Loading Twitter Archive Data In Power Query

If you’re a Twitter user (I’m @Technitrain if you aren’t following me already) you may be aware that you can download your entire Twitter history – all of the data from all of your tweets – as a series of .js files. All the details on how to do this are here:


Since Power Query can work with JSON data I thought it would be easy to use it to analyse my Twitter archive… but while it’s possible, it’s not entirely straightforward. The problem seems to be that Power Query doesn’t like the first line in each .js file that Twitter gives you. Removing that first line isn’t too difficult but it requires some M code, so here’s a function (I’ve called it GetTwitterArchiveFile) that handles that problem.

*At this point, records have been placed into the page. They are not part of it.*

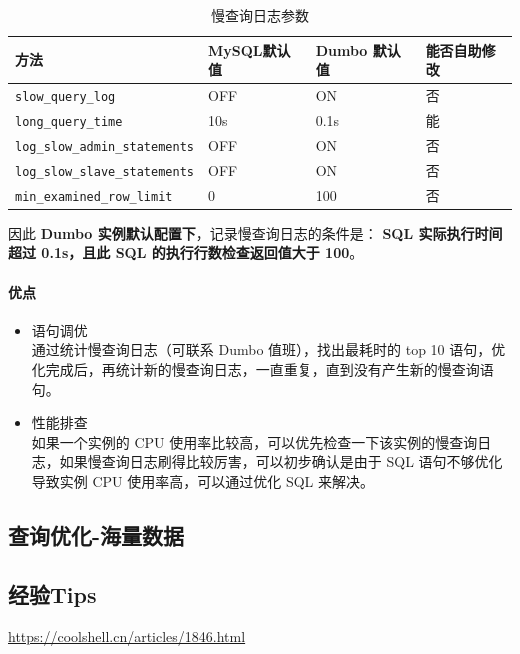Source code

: \documentclass[UTF8,a4paper,12pt]{ctexbook}
\begin{document}
				\begin{table}[H]
					\centering
					\caption{慢查询日志参数}
					\begin{tabular}{p{6cm}<{\centering}|p{3cm}<{\centering}|p{3cm}<{\centering}|p{3cm}<{\centering}}
						\hline
							方法 &  MySQL默认值 &  Dumbo 默认值 & 能否自助修改\\
						\hline
						 \verb|slow_query_log| & OFF & ON &  否 \\
						 \verb|long_query_time| & 10s & 0.1s & 能 \\
						 \verb|log_slow_admin_statements| & OFF & ON & 否 \\
						 \verb|log_slow_slave_statements| & OFF & ON &否\\
						 \verb|min_examined_row_limit| & 0& 100 & 否 \\
						\hline
					\end{tabular}					
				\end{table}
				
				
				因此 \textbf{Dumbo 实例默认配置下}，记录慢查询日志的条件是：
				\textbf{SQL 实际执行时间超过 0.1s，且此 SQL 的执行行数检查返回值大于 100}。
			\paragraph{优点}
				\begin{itemize}
					\item 语句调优 \\ 通过统计慢查询日志（可联系 Dumbo 值班），找出最耗时的 top 10 语句，优化完成后，再统计新的慢查询日志，一直重复，直到没有产生新的慢查询语句。
					\item 性能排查 \\ 如果一个实例的 CPU 使用率比较高，可以优先检查一下该实例的慢查询日志，如果慢查询日志刷得比较厉害，可以初步确认是由于 SQL 语句不够优化导致实例 CPU 使用率高，可以通过优化 SQL 来解决。
				\end{itemize}

		\subsection{查询优化-海量数据}
		
		\subsection{经验Tips}
			\url{https://coolshell.cn/articles/1846.html}
			
\end{document}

You give it the binary data from the file and it returns a table containing all the data from that file:

(TwitterFile as binary)=>
    //Read data from file and interpret as Lines
    Source = Lines.FromBinary(TwitterFile),
    //Remove the first line
    RemoveFirstRow = List.Skip(Source,1),
    //Convert back to Binary
    ConvertBackToBinary = Lines.ToBinary(RemoveFirstRow),
    //Now convert to JSON
    ConvertToJSON = Json.Document(ConvertBackToBinary),
    //Flatten to a table
    ConvertToTable = Table.FromList(ConvertToJSON, Splitter.SplitByNothing(), null, null, ExtraValues.Error),
    //Expand the first set of columns
    ExpandColumns = Table.ExpandRecordColumn(ConvertToTable, "Column1", {"source", "entities", "geo", "id_str", "text", "id", "created_at", "user", "retweeted_status", "in_reply_to_status_id_str", "in_reply_to_user_id", "in_reply_to_status_id", "in_reply_to_screen_name", "in_reply_to_user_id_str"}, {"source", "entities", "geo", "id_str", "text", "id", "created_at", "user", "retweeted_status", "in_reply_to_status_id_str", "in_reply_to_user_id", "in_reply_to_status_id", "in_reply_to_screen_name", "in_reply_to_user_id_str"})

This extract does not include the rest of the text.